4.7 Functions

Just as a variable is a symbolic representation of a value, a function is a symbolic representation of code. In other words, a function allows you to substitute a short name, e.g. mean, for a set of operations on a given input, e.g. the sum of a set of numbers divided by the number of numbers. R provides a very large number of functions for common operations in its default environment, and more functions are provided by packages you can install separately.

Encapsulating many lines of code into a function is useful for (at least) five distinct reasons:

  1. Make your code more concise and readable
  2. Allow you to avoid writing the same code over and over (i.e. reuse it)
  3. Allow you to systematically test pieces of your code to make sure they do what you intend
  4. Allow you to share your code easily with others
  5. Program using a functional programming style (see note box below)

At its core, R is a functional programming language. The details of what this means are outside the scope of this book, but as the name implies this refers to the language being structured around the use of functions. While this property has technical implications on the structure of the language, a more important consequence is the style of programming it entails. The functional programming style (or paradigm) has many advantages, including generally producing programs that are more concise, predictable, provably correct, and performant. provides a good starting point for learning about functional programming.

In order to do anything useful, a function must generally be able to accept and execute on different inputs; e.g. the mean function wouldn’t be very useful if it didn’t accept a value!

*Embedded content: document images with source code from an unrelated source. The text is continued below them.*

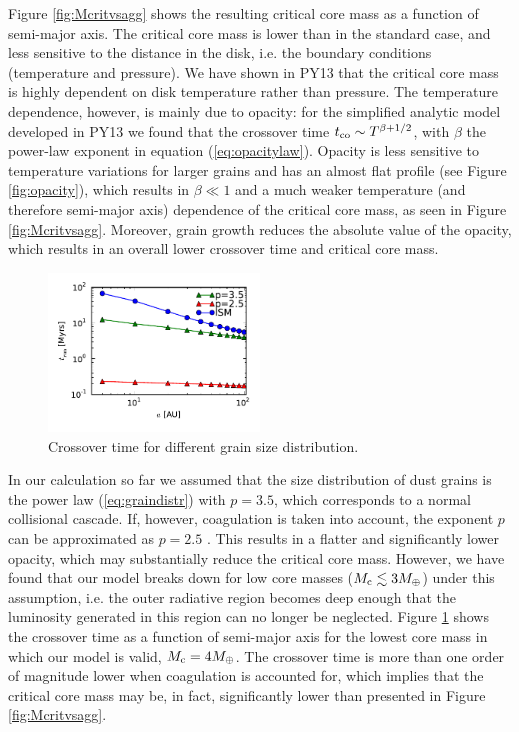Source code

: \documentclass[apj]{emulateapj}
\begin{document}
Figure \ref{fig:Mcritvsagg} shows the resulting critical core mass as a function of semi-major axis. The critical core mass is lower than in the standard case, and less sensitive to the distance in the disk, i.e. the boundary conditions (temperature and pressure). We have shown in PY13 that the critical core mass is highly dependent on disk temperature rather than pressure. The temperature dependence, however, is mainly due to opacity: for the simplified analytic model developed in PY13 we found that the crossover time $t_{\rm co} \sim T^{\beta+1/2}$, with $\beta$ the power-law exponent in equation (\ref{eq:opacitylaw}). Opacity is less sensitive to temperature variations for larger grains and has an almost flat profile (see Figure \ref{fig:opacity}), which results in $\beta \ll 1$ and a much weaker temperature (and therefore semi-major axis) dependence of the critical core mass, as seen in Figure \ref{fig:Mcritvsagg}. Moreover, grain growth reduces the absolute value of the opacity, which results in an overall lower crossover time and critical core mass. 

\begin{figure}[h!]
\centering
\includegraphics[width=0.5\textwidth]{../../figs/ModelAtmospheres/RadSelfGravRealEOS/PaperFigs/tco_vs_a_Mc4_comp.pdf}
\caption{Crossover time for different grain size distribution.}
\label{fig:p25p35}
\end{figure}

In our calculation so far we assumed that the size distribution of dust grains is the power law (\ref{eq:graindistr}) with $p=3.5$, which corresponds to a normal collisional cascade. If, however, coagulation is taken into account, the exponent $p$ can be approximated as $p=2.5$ \citep{dalessio01}. This results in a flatter and significantly lower opacity, which may substantially reduce the critical core mass. However, we have found that our model breaks down for low core masses ($M_{\rm c} \lesssim 3 M_{\oplus}$) under this assumption, i.e. the outer radiative region becomes deep enough that the luminosity generated in this region can no longer be neglected. Figure \ref{fig:p25p35} shows the crossover time as a function of semi-major axis for the lowest core mass in which our model is valid, $M_{\rm c}=4 M_{\oplus}$. The crossover time is more than one order of magnitude lower when coagulation is accounted for, which implies that the critical core mass may be, in fact, significantly lower than presented in Figure \ref{fig:Mcritvsagg}. 
\end{document}
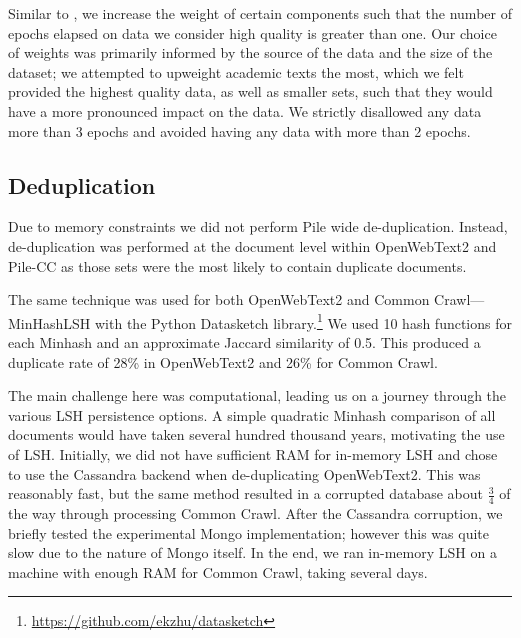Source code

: \documentclass[11pt,a4paper]{article}
\begin{document}
\begin{appendices}
\begin{comment}
We felt that academic texts provided the highest quality data and therefore awarded it to be the largest category of the non-CC data. We assigned the rest of the categorical weights to provide equal to their proportion in the Pile, so that we wouldn't have a large amount of up-sampling (which would lead to over-training). We then assigned the proportions for each of the components within each category, with the similar rough heuristic of allowing for small (less than 2x) up-sampling. After this step we added the CC component to the Pile, which, as mentioned earlier, diluted the weights of each component.
\end{comment}

Similar to \citet{GPT3}, we increase the weight of certain components such that the number of epochs elapsed on data we consider high quality is greater than one. Our choice of weights was primarily informed by the source of the data and the size of the dataset; we attempted to upweight academic texts the most, which we felt provided the highest quality data, as well as smaller sets, such that they would have a more pronounced impact on the data. We strictly disallowed any data more than 3 epochs and avoided having any data with more than 2 epochs.



\subsection{Deduplication}\label{apdx:deduplication}


Due to memory constraints we did not perform Pile wide de-duplication. Instead, de-duplication was performed at the document level within OpenWebText2 and Pile-CC as those sets were the most likely to contain duplicate documents. 

The same technique was used for both OpenWebText2 and Common Crawl---MinHashLSH with the Python Datasketch library.\footnote{\url{https://github.com/ekzhu/datasketch}} We used 10 hash functions for each Minhash and an approximate Jaccard similarity of 0.5. This produced a duplicate rate of 28\% in OpenWebText2 and 26\% for Common Crawl.

The main challenge here was computational, leading us on a journey through the various LSH persistence options. A simple quadratic Minhash comparison of all documents would have taken several hundred thousand years, motivating the use of LSH. Initially, we did not have sufficient RAM for in-memory LSH and chose to use the Cassandra backend when de-duplicating OpenWebText2. This was reasonably fast, but the same method resulted in a corrupted database about $\frac{3}{4}$ of the way through processing Common Crawl. After the Cassandra corruption, we briefly tested the experimental Mongo implementation; however this was quite slow due to the nature of Mongo itself. In the end, we ran in-memory LSH on a machine with enough RAM for Common Crawl, taking several days.



\end{appendices}
\end{document}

The terminology used in R and many other programming languages for this is the function must accept or allow you to pass it arguments. In R, functions accept arguments using the following *pattern:

# a basic function signature
function_name(arg1, arg2) # function accepts exactly 2 arguments

Here, arg1 and arg2 are formal arguments or named arguments, indicating this function accepts two arguments. The name of the function (i.e. function_name) and the pattern of arguments it accepts is called the function’s signature. Every function has at least one signature, and it is critical to understand it in order to use the function properly.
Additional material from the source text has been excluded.